§ **What is expected**
The output has to be the full set of records, reproduced exactly, minus any picture.

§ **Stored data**
# # # # # # #

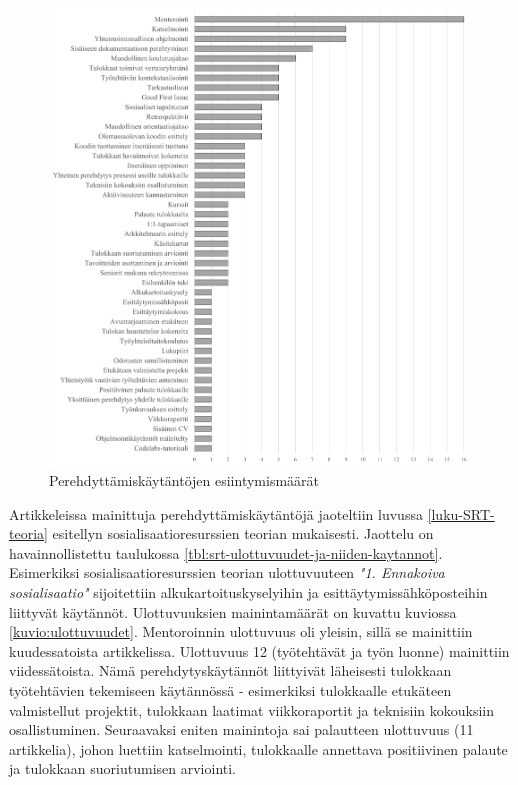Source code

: \documentclass[utf8]{gradu3}
\begin{document}
\begin{figure}[h]
    \centering
    \includegraphics[width=14cm]{media/45-kaytannot.png}
    \caption{Perehdyttämiskäytäntöjen esiintymismäärät}
    \label{kuvio:kaytannot}
\end{figure}

Artikkeleissa mainittuja perehdyttämiskäytäntöjä jaoteltiin luvussa \ref{luku-SRT-teoria} esitellyn sosialisaatioresurssien teorian mukaisesti. Jaottelu on havainnollistettu taulukossa \ref{tbl:srt-ulottuvuudet-ja-niiden-kaytannot}. Esimerkiksi sosialisaatioresurssien teorian ulottuvuuteen \textit{"1. Ennakoiva sosialisaatio"} sijoitettiin alkukartoituskyselyihin ja esittäytymissähköposteihin liittyvät käytännöt. Ulottuvuuksien mainintamäärät on kuvattu kuviossa \ref{kuvio:ulottuvuudet}. Mentoroinnin ulottuvuus oli yleisin, sillä se mainittiin kuudessatoista artikkelissa. Ulottuvuus 12 (työtehtävät ja työn luonne) mainittiin viidessätoista. Nämä perehdytyskäytännöt liittyivät läheisesti tulokkaan työtehtävien tekemiseen käytännössä - esimerkiksi tulokkaalle etukäteen valmistellut projektit, tulokkaan laatimat viikkoraportit ja teknisiin kokouksiin osallistuminen. Seuraavaksi eniten mainintoja sai palautteen ulottuvuus (11 artikkelia), johon luettiin katselmointi, tulokkaalle annettava positiivinen palaute ja tulokkaan suoriutumisen arviointi.
\end{document}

# # # # # # #

§ **Task response**
Source code

: \documentclass[utf8]{gradu3}
\begin{document}
\begin{figure}[h]
    \centering
    \includegraphics[width=14cm]{media/45-kaytannot.png}
    \caption{Perehdyttämiskäytäntöjen esiintymismäärät}
    \label{kuvio:kaytannot}
\end{figure}

Artikkeleissa mainittuja perehdyttämiskäytäntöjä jaoteltiin luvussa \ref{luku-SRT-teoria} esitellyn sosialisaatioresurssien teorian mukaisesti. Jaottelu on havainnollistettu taulukossa \ref{tbl:srt-ulottuvuudet-ja-niiden-kaytannot}. Esimerkiksi sosialisaatioresurssien teorian ulottuvuuteen \textit{"1. Ennakoiva sosialisaatio"} sijoitettiin alkukartoituskyselyihin ja esittäytymissähköposteihin liittyvät käytännöt. Ulottuvuuksien mainintamäärät on kuvattu kuviossa \ref{kuvio:ulottuvuudet}. Mentoroinnin ulottuvuus oli yleisin, sillä se mainittiin kuudessatoista artikkelissa. Ulottuvuus 12 (työtehtävät ja työn luonne) mainittiin viidessätoista. Nämä perehdytyskäytännöt liittyivät läheisesti tulokkaan työtehtävien tekemiseen käytännössä - esimerkiksi tulokkaalle etukäteen valmistellut projektit, tulokkaan laatimat viikkoraportit ja teknisiin kokouksiin osallistuminen. Seuraavaksi eniten mainintoja sai palautteen ulottuvuus (11 artikkelia), johon luettiin katselmointi, tulokkaalle annettava positiivinen palaute ja tulokkaan suoriutumisen arviointi.
\end{document}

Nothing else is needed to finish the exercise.